前の住人は女と子どもで、連絡が取れなくなっていた。残された私物は屋外に出し、二人は新しい生活を始める。そして「セールスマンの死」の初日を迎えた夜、事件が起こった。夫よりもひと足早く帰宅したラナがシャワーを浴びている時、夫が帰ってきたものと勘違いし、侵入者を入れてしまったのだ。エマッドが帰ってきた時、ラナは侵入者に襲われて大怪我をし、病院へ運ばれていた。
隣人たちは、前に住んでいた女の客ではないかと話していた。その女はふしだらな商売で、何人もの男を部屋に連れ込んでいたのだ。この事件以来、夫婦の生活は一変した。ラナは精神的にもダメージを負い、めっきり口数が少なくなった。一方、エマッドは犯人が置き忘れていった携帯電話と鍵束を発見。携帯は解約されていたが、鍵はアパートの近くに止めてあった白い軽トラックのものだった。
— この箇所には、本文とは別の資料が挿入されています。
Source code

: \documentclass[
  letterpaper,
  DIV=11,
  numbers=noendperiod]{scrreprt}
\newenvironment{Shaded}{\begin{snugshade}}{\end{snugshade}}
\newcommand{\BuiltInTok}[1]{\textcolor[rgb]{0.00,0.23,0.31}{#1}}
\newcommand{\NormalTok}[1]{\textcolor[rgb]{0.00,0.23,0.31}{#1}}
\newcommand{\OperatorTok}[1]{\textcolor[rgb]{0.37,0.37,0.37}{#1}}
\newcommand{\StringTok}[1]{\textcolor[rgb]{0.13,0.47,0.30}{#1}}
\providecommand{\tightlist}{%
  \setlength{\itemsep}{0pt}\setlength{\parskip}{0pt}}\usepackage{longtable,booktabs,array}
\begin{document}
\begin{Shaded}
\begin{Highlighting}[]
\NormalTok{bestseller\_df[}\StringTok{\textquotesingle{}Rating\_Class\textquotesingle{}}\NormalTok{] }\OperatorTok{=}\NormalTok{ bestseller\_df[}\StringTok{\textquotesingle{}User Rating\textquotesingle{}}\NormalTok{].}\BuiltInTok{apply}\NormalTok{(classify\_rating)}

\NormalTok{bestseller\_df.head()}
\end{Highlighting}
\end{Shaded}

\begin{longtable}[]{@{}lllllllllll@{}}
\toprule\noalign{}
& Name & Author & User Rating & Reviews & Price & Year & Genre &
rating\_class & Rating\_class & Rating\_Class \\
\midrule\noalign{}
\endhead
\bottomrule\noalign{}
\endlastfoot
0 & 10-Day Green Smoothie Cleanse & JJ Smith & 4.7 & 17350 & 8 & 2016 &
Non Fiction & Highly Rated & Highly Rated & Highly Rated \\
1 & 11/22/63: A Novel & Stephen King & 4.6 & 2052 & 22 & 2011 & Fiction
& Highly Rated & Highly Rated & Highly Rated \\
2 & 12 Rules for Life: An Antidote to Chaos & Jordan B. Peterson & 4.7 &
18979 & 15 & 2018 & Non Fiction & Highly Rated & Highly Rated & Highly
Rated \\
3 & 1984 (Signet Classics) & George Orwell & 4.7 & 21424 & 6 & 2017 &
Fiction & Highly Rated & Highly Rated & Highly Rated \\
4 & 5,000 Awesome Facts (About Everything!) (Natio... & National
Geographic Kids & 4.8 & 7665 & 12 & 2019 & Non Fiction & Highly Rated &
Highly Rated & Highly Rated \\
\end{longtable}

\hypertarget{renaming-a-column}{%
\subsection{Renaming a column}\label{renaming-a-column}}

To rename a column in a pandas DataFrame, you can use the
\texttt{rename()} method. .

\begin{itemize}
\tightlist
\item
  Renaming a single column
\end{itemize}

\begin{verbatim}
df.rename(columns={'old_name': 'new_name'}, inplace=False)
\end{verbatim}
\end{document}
エマッドは「警察に行こう」と主張するが、事件を表沙汰にしたくないラナはそれを頑なに拒んでいた。二人の感情は次第にすれ違っていく。エマッドは自力で犯人を探し出そうと決意。トラックを手がかりに、パン屋で働くマジッド(モジュタバ・ピルザデー)という若い男にたどり着く…。
アジコのおすすめポイント:
今年の米アカデミー賞で『別離』(11)に続き、2度目の外国語映画賞に輝いた作品です。というよりも、トランプ政権のイランを含む移民や難民の入国制限命令に抗議して、監督と主演女優が授賞式への参加をボイコット。にもかかわらず受賞して、アカデミー賞自体がこの抗議を支援した形となり、大きな話題となりました。そういう政治的な背景は別にしても、さすがはアスガー・ファルハディ監督。『別離』と同じく、人間性が深く揺さぶられるなかなかの野心作となっています。舞台俳優の夫婦という現代的ライフスタイルを持ちながら、事件が起こると伝統的な価値観から逃れられない男女の葛藤が痛々しく、犯人探しの果てに起こる出来事はさらに衝撃的。同時進行で進む舞台劇「セールスマンの死」と呼応して、深い余韻を残します。主演は『彼女が消えた浜辺』のタリア・アリドゥスティと『別離』のシャハブ・ホセイニ。イラン社会のことをよく知らない方でも、予想のつかないサスペンスドラマとして楽しめます。